My aunt Claire was the person who petted me most. And it was she who
was always so careful of my little things. She always looked after my
finery or anything uncommonly fragile, things that the least breath of
air would have blown away--such exquisitely delicate trifles, for
example, as the wings of a butterfly, or the bright scale of a beetle,
intended for the costumes of our nymphs and fairies--when I said to
her: "Will you please take care of this, dear auntie?" I felt that I
could be easy about it, for I knew that no one would be allowed to
touch it.

One of the great attractions in her room was a bear that was used for
holding burnt-almonds; and I often visited the place for the sole
purpose of paying my respects to this animal. He was made of china and
he sat upon his hind legs in the corner of the mantelpiece.
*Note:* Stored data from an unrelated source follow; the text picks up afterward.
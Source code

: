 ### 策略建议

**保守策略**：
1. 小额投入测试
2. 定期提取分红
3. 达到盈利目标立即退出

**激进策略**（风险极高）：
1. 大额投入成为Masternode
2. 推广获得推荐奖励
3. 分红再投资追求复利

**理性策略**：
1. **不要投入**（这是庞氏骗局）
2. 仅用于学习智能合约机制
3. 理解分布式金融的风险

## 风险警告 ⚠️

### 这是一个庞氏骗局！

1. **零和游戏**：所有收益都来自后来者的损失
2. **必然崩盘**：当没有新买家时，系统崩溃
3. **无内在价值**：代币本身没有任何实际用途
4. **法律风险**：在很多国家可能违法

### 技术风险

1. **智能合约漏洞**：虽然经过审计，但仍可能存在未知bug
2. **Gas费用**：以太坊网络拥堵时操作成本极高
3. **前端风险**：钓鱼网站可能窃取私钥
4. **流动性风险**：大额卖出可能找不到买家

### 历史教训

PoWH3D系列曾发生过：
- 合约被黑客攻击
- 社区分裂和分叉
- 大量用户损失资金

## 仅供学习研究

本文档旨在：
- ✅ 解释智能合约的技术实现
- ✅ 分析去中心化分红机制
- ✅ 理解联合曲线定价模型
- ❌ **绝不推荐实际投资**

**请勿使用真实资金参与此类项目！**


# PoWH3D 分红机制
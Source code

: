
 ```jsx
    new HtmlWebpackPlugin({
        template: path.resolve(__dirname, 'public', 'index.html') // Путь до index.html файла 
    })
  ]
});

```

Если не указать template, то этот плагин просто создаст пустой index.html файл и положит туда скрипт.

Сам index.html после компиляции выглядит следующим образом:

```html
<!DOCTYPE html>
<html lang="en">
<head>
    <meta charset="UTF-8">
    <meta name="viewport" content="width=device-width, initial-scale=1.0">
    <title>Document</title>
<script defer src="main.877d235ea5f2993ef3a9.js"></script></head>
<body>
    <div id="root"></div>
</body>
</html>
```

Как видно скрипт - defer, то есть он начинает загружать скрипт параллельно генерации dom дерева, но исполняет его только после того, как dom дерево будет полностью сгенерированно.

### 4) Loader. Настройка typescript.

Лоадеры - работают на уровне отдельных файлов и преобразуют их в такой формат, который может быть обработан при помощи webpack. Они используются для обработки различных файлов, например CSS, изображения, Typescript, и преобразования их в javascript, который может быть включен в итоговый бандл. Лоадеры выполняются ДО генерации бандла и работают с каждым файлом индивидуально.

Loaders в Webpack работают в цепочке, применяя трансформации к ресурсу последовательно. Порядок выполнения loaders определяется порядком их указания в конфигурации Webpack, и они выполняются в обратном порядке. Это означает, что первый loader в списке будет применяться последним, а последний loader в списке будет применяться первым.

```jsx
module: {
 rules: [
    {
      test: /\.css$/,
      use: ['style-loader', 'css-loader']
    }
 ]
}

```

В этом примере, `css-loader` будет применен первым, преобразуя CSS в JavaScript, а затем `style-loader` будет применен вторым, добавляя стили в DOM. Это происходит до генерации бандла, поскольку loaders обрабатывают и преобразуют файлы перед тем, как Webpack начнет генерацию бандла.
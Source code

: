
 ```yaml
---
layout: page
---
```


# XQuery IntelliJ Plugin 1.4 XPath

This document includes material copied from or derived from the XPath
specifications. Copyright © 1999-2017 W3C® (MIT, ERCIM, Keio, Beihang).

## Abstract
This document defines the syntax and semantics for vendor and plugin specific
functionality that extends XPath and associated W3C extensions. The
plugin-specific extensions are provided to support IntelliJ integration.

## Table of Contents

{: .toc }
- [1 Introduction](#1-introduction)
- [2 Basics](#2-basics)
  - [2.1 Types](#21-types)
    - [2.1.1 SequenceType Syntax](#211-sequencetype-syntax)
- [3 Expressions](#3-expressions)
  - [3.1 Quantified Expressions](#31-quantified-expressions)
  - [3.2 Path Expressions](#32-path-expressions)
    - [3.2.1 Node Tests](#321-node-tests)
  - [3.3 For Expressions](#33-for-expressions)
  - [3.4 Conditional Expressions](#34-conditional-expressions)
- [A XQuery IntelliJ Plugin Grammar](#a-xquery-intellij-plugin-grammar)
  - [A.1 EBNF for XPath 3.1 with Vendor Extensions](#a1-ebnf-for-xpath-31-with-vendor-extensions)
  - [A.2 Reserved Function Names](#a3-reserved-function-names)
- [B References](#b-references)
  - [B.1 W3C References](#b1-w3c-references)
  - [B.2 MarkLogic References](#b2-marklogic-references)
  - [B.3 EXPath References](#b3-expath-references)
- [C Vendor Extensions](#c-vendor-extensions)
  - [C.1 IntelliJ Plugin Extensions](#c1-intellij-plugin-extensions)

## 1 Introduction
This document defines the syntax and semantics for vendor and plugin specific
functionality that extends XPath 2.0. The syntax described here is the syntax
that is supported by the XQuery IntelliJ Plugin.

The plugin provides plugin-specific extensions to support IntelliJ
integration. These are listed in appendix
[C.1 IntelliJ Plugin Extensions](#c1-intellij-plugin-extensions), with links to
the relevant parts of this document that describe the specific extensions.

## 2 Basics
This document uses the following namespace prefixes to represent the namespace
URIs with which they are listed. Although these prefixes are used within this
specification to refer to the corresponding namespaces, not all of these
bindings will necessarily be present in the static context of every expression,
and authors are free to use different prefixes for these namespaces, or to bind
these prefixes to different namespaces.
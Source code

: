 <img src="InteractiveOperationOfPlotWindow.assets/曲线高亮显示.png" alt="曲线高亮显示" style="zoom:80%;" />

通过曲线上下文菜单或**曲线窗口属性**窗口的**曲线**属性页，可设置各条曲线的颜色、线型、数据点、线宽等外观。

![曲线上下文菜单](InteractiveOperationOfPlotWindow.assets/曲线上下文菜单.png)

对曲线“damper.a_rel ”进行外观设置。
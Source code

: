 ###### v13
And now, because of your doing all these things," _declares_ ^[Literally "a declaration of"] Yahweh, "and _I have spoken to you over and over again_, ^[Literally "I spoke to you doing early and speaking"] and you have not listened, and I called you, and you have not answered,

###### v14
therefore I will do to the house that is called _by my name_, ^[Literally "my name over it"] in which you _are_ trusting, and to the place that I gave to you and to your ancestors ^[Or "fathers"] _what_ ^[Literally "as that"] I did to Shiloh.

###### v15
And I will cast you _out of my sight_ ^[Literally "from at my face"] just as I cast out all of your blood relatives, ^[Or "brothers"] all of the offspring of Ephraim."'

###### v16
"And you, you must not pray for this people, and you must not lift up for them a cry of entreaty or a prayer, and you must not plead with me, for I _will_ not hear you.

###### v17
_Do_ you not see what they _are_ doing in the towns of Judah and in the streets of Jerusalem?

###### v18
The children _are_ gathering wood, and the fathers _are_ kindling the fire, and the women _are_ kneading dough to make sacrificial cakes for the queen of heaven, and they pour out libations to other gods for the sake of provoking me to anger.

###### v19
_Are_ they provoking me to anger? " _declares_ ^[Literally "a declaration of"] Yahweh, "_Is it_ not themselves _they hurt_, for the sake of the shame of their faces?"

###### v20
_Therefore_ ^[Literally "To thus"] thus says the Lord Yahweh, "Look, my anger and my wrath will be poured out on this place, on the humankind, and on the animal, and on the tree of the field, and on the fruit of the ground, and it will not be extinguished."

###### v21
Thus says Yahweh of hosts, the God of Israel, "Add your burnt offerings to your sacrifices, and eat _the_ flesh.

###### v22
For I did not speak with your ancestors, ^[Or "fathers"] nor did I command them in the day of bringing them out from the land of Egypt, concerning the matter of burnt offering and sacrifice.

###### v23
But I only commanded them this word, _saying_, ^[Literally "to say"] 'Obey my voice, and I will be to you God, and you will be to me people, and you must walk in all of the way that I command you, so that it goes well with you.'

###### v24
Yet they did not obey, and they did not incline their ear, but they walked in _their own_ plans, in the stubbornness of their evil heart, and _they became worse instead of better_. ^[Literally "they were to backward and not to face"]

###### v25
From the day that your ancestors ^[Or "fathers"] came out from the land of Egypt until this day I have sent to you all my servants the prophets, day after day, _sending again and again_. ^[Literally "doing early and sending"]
According
to a compact that I had with my aunt, every time that his head was
turned to the side (and I found it so several times during a day) it
meant that there was an almond or some other kind of candy for me.
When I had eaten this I straightened his head to indicate that I had
been there, and then I departed.

Aunt Claire enjoyed helping us with the "Donkey's Skin"; she worked
enthusiastically over the costumes and each day I gave her some task.
She was especially skilful in devising hair for the fairies and
nymphs; she managed to fix upon their tiny heads, about as big as the
end of a little finger, blond wigs made of light silk thread, this
thread she twined upon the finest wires and thus she was able to twist
it into beautiful ringlets.

Then when it became absolutely necessary for me to study my lessons,
in the feverish haste of the last half hour that I reserved for my
task, after having wasted my time in idleness of every sort, it was
aunt Claire who came to my rescue; she would open the large dictionary
and hunt up for me the unfamiliar words in the exercises and lessons.
She also took up the study of Greek in order to assist me with my
lessons in that language. When I studied my Greek I always led my aunt
Claire to the stairway and I sprawled there upon the steps, my feet
higher than my head; for two or three years that was the classic pose
I took for the study of the Iliad, or Xenophon's Cyropedia.